**The data**:
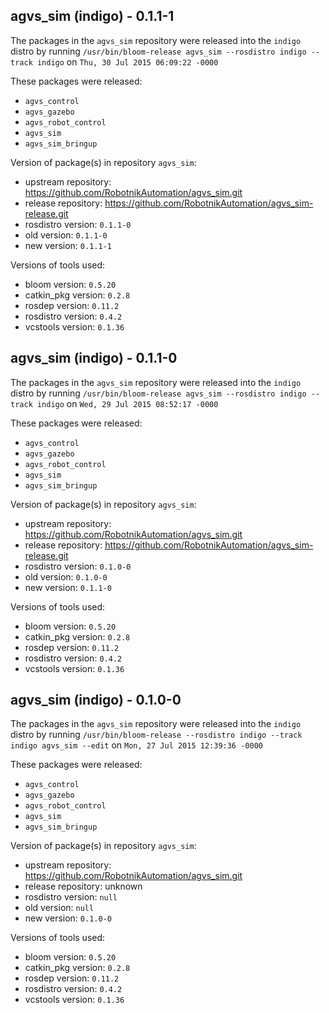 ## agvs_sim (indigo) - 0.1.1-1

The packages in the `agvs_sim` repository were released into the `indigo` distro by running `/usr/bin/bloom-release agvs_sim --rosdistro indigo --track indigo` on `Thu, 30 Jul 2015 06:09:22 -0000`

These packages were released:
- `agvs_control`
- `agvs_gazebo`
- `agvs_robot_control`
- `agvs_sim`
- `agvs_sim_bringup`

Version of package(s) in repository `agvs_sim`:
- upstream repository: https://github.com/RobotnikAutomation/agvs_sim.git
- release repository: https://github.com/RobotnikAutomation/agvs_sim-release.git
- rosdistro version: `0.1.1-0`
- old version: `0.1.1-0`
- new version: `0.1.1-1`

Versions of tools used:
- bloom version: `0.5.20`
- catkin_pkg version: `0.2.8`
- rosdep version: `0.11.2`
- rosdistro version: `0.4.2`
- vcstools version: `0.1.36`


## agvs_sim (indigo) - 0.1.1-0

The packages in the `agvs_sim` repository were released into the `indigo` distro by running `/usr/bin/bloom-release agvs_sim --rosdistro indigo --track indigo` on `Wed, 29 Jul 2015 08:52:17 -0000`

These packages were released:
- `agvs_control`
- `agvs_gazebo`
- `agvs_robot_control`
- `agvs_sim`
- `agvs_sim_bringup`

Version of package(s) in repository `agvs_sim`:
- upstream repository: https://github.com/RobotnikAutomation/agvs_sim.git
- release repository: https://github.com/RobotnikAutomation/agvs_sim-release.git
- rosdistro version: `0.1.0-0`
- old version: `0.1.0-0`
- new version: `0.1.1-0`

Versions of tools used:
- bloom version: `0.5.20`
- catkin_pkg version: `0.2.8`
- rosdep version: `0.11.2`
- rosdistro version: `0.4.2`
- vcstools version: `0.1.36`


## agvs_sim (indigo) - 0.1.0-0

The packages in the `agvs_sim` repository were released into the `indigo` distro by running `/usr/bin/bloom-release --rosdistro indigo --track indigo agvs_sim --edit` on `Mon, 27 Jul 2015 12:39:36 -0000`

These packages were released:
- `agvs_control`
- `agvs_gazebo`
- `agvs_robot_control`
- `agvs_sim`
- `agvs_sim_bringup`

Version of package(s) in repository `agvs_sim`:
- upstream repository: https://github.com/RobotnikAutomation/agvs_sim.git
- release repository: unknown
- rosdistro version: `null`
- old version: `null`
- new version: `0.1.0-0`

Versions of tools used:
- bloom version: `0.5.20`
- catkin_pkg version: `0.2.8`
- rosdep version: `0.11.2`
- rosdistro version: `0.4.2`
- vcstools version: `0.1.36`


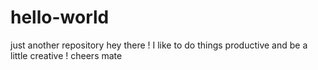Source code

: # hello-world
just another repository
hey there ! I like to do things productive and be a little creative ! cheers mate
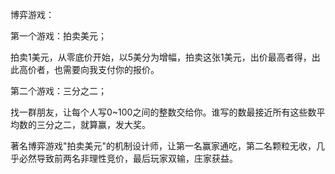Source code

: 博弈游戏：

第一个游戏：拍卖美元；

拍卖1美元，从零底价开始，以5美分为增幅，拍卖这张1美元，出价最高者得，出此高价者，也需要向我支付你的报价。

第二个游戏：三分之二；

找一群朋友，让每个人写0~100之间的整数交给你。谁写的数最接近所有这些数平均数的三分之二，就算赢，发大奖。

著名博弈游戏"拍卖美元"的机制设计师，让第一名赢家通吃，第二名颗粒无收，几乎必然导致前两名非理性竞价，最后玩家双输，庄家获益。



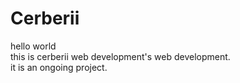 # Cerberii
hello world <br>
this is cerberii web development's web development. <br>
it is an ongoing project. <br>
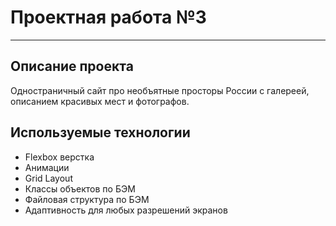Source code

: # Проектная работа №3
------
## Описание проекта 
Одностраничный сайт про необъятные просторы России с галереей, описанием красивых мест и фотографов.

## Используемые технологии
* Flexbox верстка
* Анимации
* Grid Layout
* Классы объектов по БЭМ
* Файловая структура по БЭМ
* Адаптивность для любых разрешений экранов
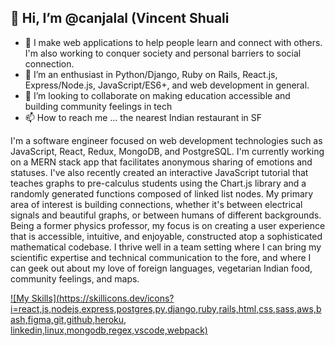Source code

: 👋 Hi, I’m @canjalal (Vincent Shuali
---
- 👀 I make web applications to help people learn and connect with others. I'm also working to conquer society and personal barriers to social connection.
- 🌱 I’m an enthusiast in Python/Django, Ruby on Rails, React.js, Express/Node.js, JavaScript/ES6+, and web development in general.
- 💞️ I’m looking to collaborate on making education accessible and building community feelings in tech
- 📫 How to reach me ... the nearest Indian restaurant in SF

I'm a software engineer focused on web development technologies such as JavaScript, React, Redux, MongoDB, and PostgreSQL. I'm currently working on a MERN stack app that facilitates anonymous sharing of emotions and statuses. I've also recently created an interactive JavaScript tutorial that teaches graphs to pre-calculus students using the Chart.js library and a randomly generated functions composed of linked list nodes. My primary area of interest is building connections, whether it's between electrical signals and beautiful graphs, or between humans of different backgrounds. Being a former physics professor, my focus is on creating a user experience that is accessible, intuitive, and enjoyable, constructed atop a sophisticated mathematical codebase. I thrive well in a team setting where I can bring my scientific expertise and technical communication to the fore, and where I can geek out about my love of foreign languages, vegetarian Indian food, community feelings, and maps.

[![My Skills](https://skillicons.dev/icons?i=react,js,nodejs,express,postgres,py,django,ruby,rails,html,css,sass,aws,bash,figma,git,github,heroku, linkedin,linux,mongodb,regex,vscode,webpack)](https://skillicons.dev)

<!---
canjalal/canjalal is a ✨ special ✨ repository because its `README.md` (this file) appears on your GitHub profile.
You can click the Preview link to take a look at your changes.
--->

**What is needed**:
Only the lines of the data holding the string "your" are wanted; copy each of them.

**Expected answer**:
canjalal/canjalal is a ✨ special ✨ repository because its `README.md` (this file) appears on your GitHub profile.
You can click the Preview link to take a look at your changes.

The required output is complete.